Chef's Corner: Pan-Fried Soft Shelled Crab





PAN-FRIED SOFT SHELL CRAB WITH SMOKED TOMATO AND JALAPEÑO GRITS

2 soft shelled crabs

1 tomato, smoked

2 jalapeños, smoked

Hickory chips

2 cups water

1/2 teaspoon salt (optional)

Butter, to taste

1/2 cup grits (not instant)

1/4 cup whole milk

1/2 cup shredded Parmesan cheese

1 cup all-purpose breading

Dried herbs of your choice

Olive oil

Clean soft shell crabs and set aside.

To smoke the tomato and jalapeños, place wood chips on a hot grill. Score the top of the tomatoes and sides of the jalapeños place near the wood chips and cover for about 10 minutes. This step can be done up to a week in advance. When cool, peel the skins off the tomatoes and jalapeños. Puree the tomatoes and jalapeños in a blender or food processor. Put aside.

In a sauce pan, bring two cups of water, salt and butter to a boil. Slowly whisk in the grits.

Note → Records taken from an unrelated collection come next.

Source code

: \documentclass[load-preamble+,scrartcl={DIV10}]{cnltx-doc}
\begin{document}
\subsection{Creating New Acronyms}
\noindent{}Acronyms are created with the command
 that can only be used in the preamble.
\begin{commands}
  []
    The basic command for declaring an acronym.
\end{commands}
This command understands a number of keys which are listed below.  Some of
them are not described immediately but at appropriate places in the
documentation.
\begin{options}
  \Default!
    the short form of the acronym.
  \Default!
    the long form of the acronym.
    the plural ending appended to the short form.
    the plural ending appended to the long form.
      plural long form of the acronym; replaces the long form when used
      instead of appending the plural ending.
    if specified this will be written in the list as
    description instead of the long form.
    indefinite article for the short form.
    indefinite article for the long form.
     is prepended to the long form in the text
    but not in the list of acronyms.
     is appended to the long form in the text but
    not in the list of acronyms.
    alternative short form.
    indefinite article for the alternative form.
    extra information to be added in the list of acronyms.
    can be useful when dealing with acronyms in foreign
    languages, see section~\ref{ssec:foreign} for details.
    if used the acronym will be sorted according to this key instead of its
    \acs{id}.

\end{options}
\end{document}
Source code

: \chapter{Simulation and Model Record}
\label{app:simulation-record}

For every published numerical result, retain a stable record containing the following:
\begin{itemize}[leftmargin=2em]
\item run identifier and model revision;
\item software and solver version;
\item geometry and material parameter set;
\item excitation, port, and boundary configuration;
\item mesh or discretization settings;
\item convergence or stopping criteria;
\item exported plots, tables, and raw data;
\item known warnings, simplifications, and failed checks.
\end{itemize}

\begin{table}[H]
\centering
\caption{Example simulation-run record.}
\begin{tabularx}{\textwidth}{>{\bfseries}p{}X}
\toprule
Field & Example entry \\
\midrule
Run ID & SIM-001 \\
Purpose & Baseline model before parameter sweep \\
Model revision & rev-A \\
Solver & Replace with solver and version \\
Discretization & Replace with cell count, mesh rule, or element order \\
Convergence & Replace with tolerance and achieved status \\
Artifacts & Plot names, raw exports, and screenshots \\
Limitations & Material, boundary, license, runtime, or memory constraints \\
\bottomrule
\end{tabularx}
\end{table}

Reduce heat to medium-low and cook for four to six minutes, stirring constantly. Stir in the milk and tomato-jalapeño puree, then fold in the Parmesan cheese.

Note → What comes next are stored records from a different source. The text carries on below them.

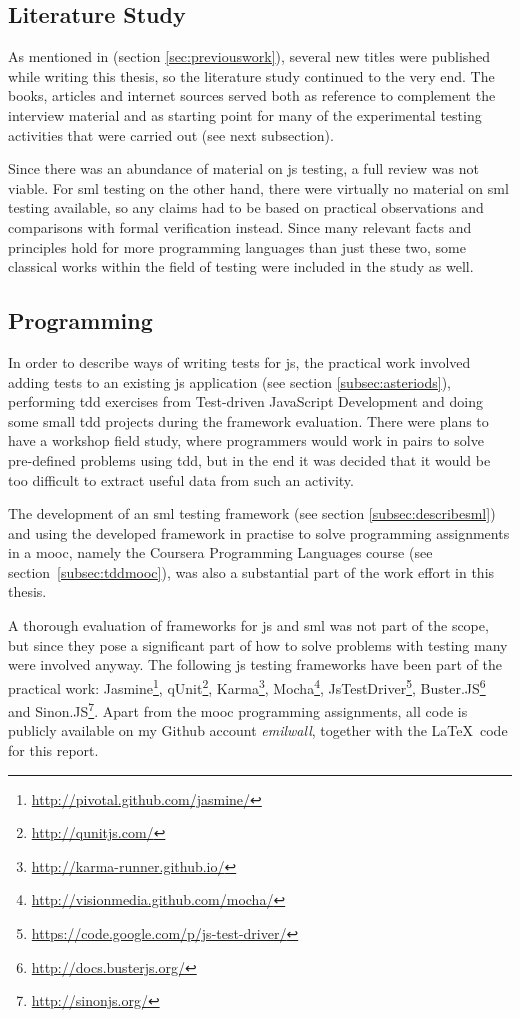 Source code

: \documentclass[11pt]{article}
\begin{document}
\subsection{Literature Study}

As mentioned in  (section \ref{sec:previouswork}), several new titles were published while writing this thesis, so the literature study continued to the very end. The books, articles and internet sources served both as reference to complement the interview material and as starting point for many of the experimental testing activities that were carried out (see next subsection).

Since there was an abundance of material on \gls{js} testing, a full review was not viable. For \gls{sml} testing on the other hand, there were virtually no material on \gls{sml} testing available, so any claims had to be based on practical observations and comparisons with formal verification instead. Since many relevant facts and principles hold for more programming languages than just these two, some classical works within the field of testing were included in the study as well.

\subsection{Programming}
\label{subsec:programming}

In order to describe ways of writing tests for \gls{js}, the practical work involved adding tests to an existing \gls{js} application (see section \ref{subsec:asteriods}), performing \gls{tdd} exercises from Test-driven JavaScript Development \cite[part~III]{Tddjs} and doing some small \gls{tdd} projects during the framework evaluation. There were plans to have a workshop field study, where programmers would work in pairs to solve pre-defined problems using \gls{tdd}, but in the end it was decided that it would be too difficult to extract useful data from such an activity.

The development of an \gls{sml} testing framework (see section \ref{subsec:describesml}) and using the developed framework in practise to solve programming assignments in a \gls{mooc}, namely the Coursera Programming Languages course (see section~\ref{subsec:tddmooc}), was also a substantial part of the work effort in this thesis.

A thorough evaluation of frameworks for \gls{js} and \gls{sml} was not part of the scope, but since they pose a significant part of how to solve problems with testing many were involved anyway. The following \gls{js} testing frameworks have been part of the practical work:
Jasmine\footnote{\url{http://pivotal.github.com/jasmine/}},
qUnit\footnote{\url{http://qunitjs.com/}},
Karma\footnote{\url{http://karma-runner.github.io/}},
Mocha\footnote{\url{http://visionmedia.github.com/mocha/}},
JsTestDriver\footnote{\url{https://code.google.com/p/js-test-driver/}},
Buster.JS\footnote{\url{http://docs.busterjs.org/}} and
Sinon.JS\footnote{\url{http://sinonjs.org/}}. Apart from the \gls{mooc} programming assignments, all code is publicly available on my Github account \emph{emilwall}, together with the \LaTeX~code for this report.
\end{document}
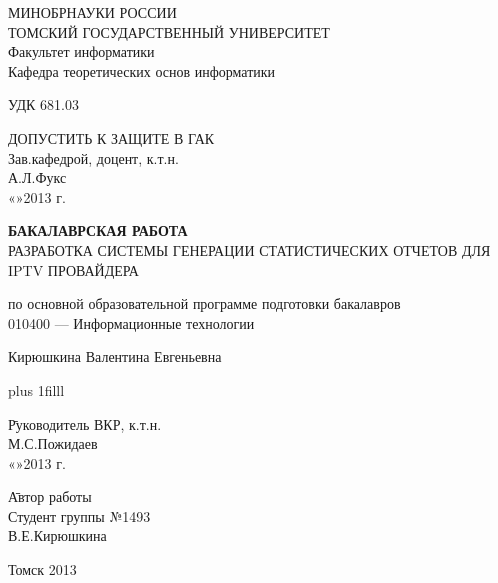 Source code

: \large
\thispagestyle{empty}
\begin{center}
МИНОБРНАУКИ РОССИИ\\
ТОМСКИЙ ГОСУДАРСТВЕННЫЙ УНИВЕРСИТЕТ\\
Факультет информатики\\
Кафедра теоретических основ информатики\\
\end{center}

УДК 681.03

\vspace{0.5cm}

\begin{flushright}
ДОПУСТИТЬ К ЗАЩИТЕ В ГАК\\
Зав.кафедрой, доцент, к.т.н.\\
\makebox[3cm]{\hrulefill}А.Л.Фукс\\
«\makebox[0.8cm]{\hrulefill}»\makebox[1.5cm]{\hrulefill}2013 г.\\
\end{flushright}



\begin{center}

\vspace{1.5cm}
{\bf БАКАЛАВРСКАЯ РАБОТА}\\
\vspace{0.5cm}
РАЗРАБОТКА СИСТЕМЫ ГЕНЕРАЦИИ СТАТИСТИЧЕСКИХ ОТЧЕТОВ ДЛЯ IPTV ПРОВАЙДЕРА

\vspace{0.5cm}
по основной образовательной программе подготовки бакалавров\\
010400 --- Информационные технологии

\vspace{0.5cm}

Кирюшкина Валентина Евгеньевна


\end{center}

\vskip 0pt plus 1filll

\begin{tabbing}
\hspace{10cm}\=Руководитель ВКР, к.т.н.\\
\>\makebox[3cm]{\hrulefill}М.С.Пожидаев\\
\>«\makebox[0.8cm]{\hrulefill}»\makebox[1.5cm]{\hrulefill}2013 г.\\
\end{tabbing}

\begin{tabbing}
\hspace{10cm}\=Автор работы\\
\>Студент группы №1493\\
\>\makebox[3cm]{\hrulefill}В.Е.Кирюшкина\\
\end{tabbing}

\vspace*{1cm}

\begin{center}
Томск 2013
\end{center}
\normalsize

Save some of the cheese for garnish.

Mix the breading and dried herbs and bread all parts of the cleaned crabs.

In a large sauté pan, heat the oil and place the breaded crabs in the pan and cook until golden brown. Turn over and finish the other side.

Place the grits in a bowl and put the crabs on top. Garnish with the left-over Parmesan cheese.